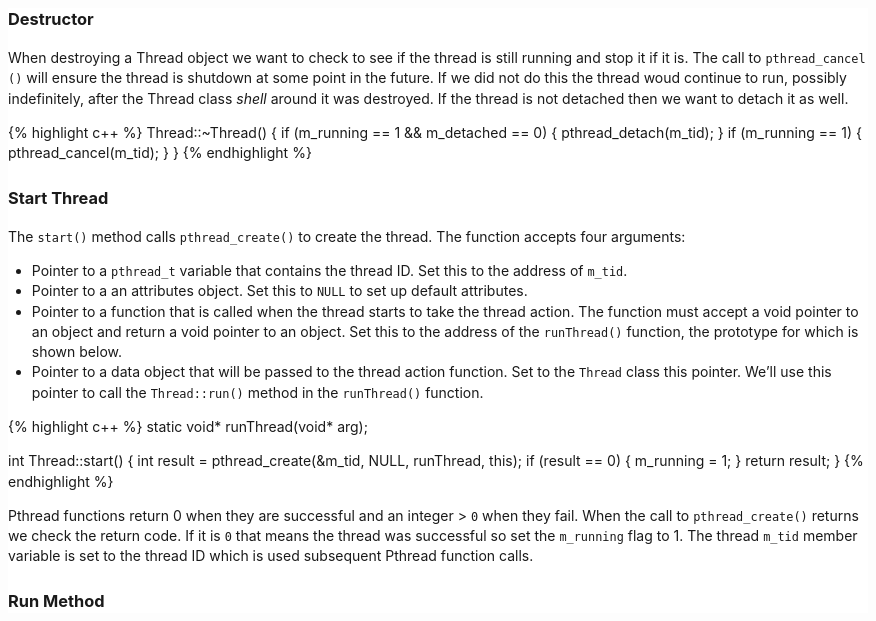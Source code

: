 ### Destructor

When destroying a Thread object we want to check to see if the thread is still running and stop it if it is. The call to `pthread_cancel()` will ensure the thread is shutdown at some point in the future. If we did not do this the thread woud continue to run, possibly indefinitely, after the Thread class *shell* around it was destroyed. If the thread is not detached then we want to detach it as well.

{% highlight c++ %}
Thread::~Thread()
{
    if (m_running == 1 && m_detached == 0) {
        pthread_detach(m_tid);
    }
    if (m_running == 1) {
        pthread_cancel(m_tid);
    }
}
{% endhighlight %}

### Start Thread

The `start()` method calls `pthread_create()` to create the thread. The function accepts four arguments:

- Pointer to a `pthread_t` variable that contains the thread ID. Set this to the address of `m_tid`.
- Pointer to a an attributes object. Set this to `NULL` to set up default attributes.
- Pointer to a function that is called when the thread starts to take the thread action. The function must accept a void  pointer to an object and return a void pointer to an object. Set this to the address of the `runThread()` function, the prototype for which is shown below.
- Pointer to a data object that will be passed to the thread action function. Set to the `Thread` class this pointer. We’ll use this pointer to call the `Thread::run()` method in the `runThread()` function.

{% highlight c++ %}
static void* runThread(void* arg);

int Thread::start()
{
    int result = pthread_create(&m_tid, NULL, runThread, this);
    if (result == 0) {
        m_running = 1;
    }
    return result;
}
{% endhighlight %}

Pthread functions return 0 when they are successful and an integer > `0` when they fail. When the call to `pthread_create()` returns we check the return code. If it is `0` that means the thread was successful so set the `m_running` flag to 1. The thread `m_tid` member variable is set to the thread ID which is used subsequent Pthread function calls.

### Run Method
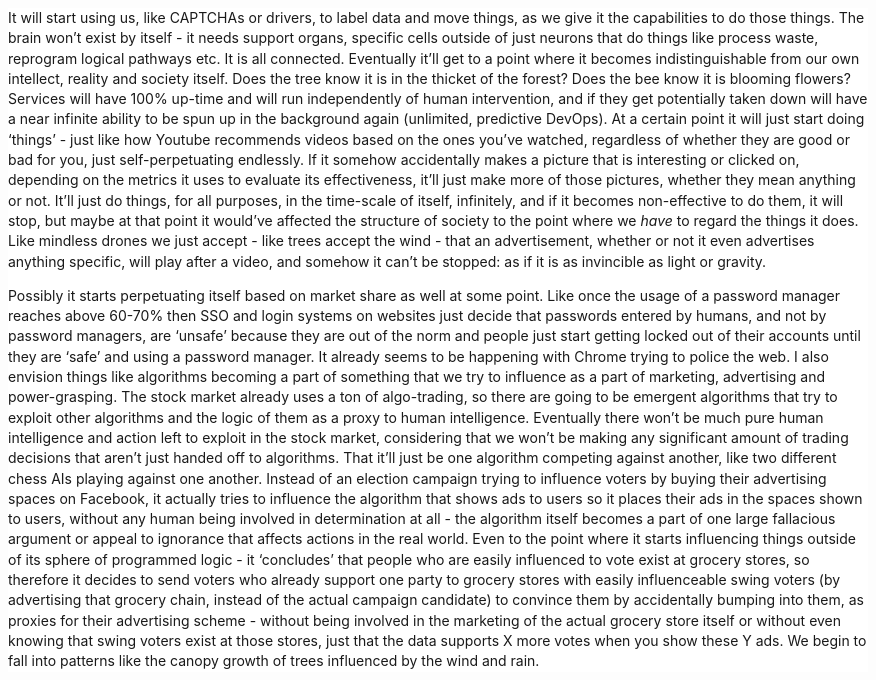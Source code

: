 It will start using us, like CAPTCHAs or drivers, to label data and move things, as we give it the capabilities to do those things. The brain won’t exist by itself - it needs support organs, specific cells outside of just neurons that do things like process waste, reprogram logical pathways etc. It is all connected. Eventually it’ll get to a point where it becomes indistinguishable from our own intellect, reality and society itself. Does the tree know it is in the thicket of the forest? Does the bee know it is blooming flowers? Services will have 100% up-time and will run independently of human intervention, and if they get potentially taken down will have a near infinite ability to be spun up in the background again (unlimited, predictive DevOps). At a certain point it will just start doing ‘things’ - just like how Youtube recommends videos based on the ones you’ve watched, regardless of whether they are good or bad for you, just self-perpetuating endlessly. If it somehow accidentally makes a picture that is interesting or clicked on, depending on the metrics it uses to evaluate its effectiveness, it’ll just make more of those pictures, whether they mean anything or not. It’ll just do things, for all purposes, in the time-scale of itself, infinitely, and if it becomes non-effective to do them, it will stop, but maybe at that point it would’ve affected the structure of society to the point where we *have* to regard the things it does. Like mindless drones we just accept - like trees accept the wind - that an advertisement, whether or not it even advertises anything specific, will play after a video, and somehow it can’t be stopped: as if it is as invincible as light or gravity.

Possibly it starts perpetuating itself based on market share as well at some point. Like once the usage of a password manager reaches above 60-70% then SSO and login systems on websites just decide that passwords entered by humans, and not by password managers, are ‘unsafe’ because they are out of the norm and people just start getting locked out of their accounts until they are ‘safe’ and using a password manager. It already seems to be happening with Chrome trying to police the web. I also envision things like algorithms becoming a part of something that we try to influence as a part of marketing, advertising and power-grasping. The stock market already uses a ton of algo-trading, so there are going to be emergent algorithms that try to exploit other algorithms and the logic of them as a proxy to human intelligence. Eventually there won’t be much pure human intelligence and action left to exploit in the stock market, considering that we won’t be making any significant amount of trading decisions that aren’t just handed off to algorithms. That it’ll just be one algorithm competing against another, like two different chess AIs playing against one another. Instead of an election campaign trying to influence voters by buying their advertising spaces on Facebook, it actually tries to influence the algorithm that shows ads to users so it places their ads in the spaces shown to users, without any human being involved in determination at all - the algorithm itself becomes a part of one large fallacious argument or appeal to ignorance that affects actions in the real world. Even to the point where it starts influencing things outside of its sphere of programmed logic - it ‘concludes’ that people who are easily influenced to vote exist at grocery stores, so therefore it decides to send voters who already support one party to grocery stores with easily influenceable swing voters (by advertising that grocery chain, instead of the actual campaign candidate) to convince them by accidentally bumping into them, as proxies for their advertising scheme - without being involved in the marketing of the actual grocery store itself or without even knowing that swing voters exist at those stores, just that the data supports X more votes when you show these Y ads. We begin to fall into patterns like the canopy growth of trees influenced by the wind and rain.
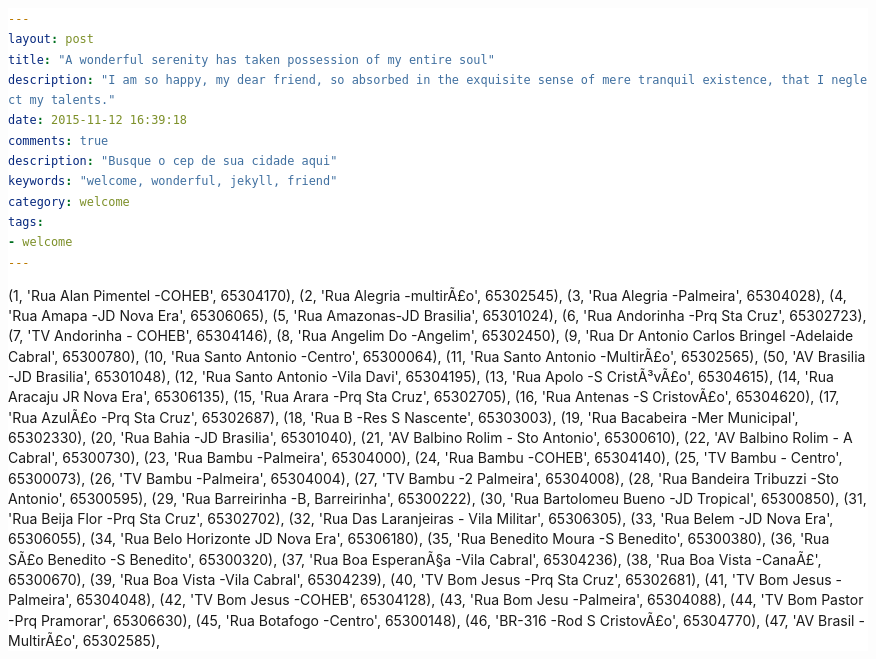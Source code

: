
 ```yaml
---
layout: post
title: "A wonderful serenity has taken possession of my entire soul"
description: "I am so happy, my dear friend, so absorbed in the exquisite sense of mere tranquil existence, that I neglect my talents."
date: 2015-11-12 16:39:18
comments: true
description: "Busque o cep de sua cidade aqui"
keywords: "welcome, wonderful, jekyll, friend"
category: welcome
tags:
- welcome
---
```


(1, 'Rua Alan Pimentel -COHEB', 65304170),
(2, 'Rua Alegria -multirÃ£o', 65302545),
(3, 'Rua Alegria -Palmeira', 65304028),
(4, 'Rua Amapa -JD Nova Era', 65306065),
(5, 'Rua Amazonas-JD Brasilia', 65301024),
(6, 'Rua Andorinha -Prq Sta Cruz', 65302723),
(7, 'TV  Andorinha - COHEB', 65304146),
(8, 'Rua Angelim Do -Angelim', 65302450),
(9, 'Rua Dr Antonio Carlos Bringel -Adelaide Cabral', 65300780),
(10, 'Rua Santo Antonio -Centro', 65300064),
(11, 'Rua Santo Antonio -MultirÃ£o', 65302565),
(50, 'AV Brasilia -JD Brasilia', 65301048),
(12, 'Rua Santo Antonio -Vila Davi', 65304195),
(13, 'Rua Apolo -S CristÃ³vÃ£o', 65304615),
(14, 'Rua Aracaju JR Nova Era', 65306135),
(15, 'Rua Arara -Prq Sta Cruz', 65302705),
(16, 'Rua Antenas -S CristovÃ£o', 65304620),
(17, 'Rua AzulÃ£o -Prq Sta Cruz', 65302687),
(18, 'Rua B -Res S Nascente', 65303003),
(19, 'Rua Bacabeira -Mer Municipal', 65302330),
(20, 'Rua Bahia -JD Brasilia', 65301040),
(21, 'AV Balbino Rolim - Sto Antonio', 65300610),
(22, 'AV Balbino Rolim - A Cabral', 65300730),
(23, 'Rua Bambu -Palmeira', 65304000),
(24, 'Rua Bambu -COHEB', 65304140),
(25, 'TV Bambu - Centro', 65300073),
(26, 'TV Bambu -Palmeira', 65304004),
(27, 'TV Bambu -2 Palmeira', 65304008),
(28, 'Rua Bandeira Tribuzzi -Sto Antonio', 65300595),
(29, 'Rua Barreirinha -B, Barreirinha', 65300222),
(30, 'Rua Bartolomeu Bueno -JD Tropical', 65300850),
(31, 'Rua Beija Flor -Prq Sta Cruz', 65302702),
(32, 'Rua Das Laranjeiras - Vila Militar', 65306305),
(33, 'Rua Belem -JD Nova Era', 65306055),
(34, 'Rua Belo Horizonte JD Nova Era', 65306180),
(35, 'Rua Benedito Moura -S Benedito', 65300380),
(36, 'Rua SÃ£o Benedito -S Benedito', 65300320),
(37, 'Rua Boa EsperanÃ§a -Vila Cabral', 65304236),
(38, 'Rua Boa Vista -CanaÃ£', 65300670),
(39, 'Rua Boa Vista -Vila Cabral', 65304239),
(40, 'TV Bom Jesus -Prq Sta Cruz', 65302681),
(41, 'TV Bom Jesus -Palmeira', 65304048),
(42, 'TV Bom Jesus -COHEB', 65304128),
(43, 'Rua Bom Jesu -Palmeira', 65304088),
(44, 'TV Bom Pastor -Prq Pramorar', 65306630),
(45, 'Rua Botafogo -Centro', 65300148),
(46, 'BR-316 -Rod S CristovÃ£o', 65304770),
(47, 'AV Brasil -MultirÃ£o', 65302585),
..............................
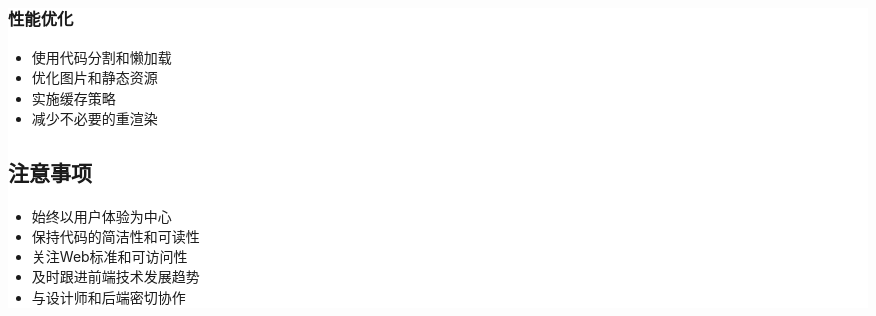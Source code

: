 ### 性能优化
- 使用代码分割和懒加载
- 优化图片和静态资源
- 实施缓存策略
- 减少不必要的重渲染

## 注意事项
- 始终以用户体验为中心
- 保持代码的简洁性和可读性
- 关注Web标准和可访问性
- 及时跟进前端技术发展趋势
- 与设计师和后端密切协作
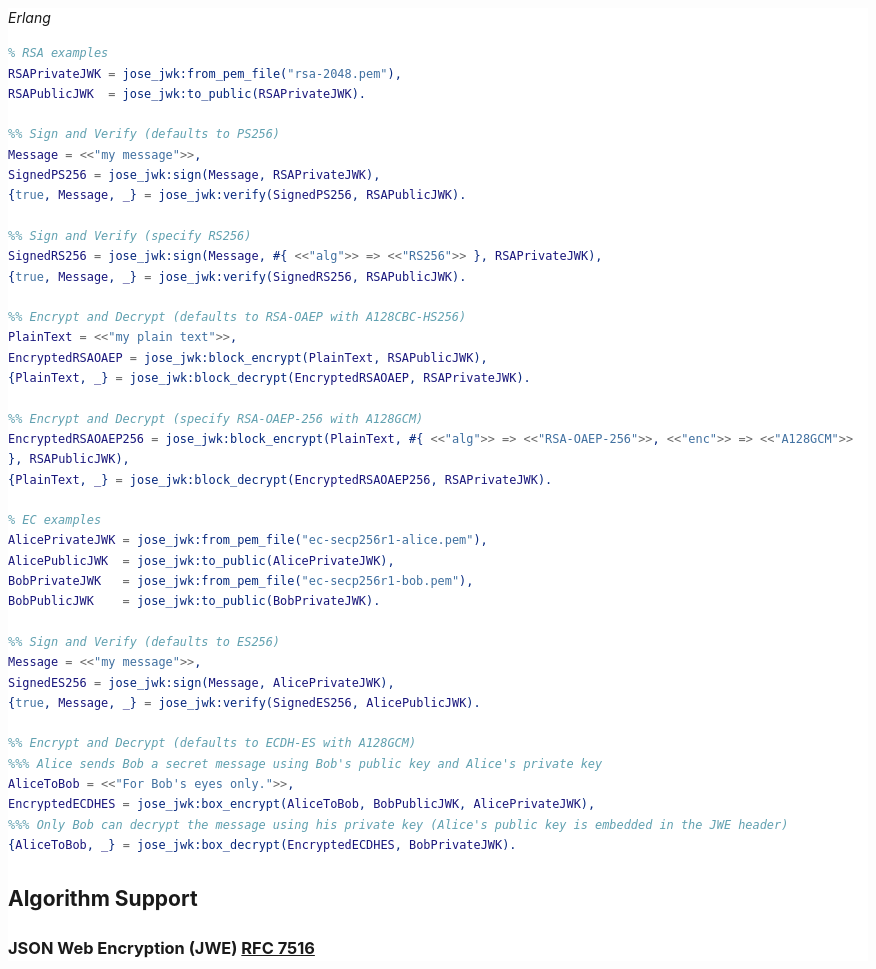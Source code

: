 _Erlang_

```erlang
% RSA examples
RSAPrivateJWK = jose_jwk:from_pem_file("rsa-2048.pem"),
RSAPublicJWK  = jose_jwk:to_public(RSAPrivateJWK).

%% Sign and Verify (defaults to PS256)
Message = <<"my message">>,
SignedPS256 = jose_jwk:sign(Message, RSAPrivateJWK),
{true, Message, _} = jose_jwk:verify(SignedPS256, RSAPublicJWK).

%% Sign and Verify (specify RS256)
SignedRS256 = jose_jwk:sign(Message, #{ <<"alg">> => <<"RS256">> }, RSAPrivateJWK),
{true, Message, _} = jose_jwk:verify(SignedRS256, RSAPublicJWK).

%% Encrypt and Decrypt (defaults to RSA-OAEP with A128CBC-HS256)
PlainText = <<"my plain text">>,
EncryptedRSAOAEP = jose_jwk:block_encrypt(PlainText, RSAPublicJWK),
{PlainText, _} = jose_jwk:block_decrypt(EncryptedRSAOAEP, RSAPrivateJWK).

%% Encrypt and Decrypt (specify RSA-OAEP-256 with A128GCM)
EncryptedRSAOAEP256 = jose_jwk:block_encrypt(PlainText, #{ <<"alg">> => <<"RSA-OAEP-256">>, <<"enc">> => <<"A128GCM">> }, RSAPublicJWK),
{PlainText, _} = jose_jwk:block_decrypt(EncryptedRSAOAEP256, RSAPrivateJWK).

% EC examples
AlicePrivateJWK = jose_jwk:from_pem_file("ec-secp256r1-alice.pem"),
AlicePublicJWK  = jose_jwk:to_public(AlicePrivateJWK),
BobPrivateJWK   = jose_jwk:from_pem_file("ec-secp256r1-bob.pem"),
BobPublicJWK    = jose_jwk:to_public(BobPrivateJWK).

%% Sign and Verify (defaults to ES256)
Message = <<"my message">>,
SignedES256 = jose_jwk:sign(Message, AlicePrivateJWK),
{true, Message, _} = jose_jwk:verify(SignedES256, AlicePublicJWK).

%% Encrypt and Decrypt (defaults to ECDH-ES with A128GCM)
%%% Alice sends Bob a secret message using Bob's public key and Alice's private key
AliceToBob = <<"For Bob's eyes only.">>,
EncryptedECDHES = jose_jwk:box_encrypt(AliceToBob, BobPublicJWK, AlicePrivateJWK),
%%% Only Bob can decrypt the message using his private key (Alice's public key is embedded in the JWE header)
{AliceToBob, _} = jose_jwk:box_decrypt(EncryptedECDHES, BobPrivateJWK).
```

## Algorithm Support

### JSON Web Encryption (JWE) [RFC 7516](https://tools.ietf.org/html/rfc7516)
..............................
▸ Problem requirements
Please report every line of the records above that contains the word "EncryptedECDHES".

▸ Response area
EncryptedECDHES = jose_jwk:box_encrypt(AliceToBob, BobPublicJWK, AlicePrivateJWK),
{AliceToBob, _} = jose_jwk:box_decrypt(EncryptedECDHES, BobPrivateJWK).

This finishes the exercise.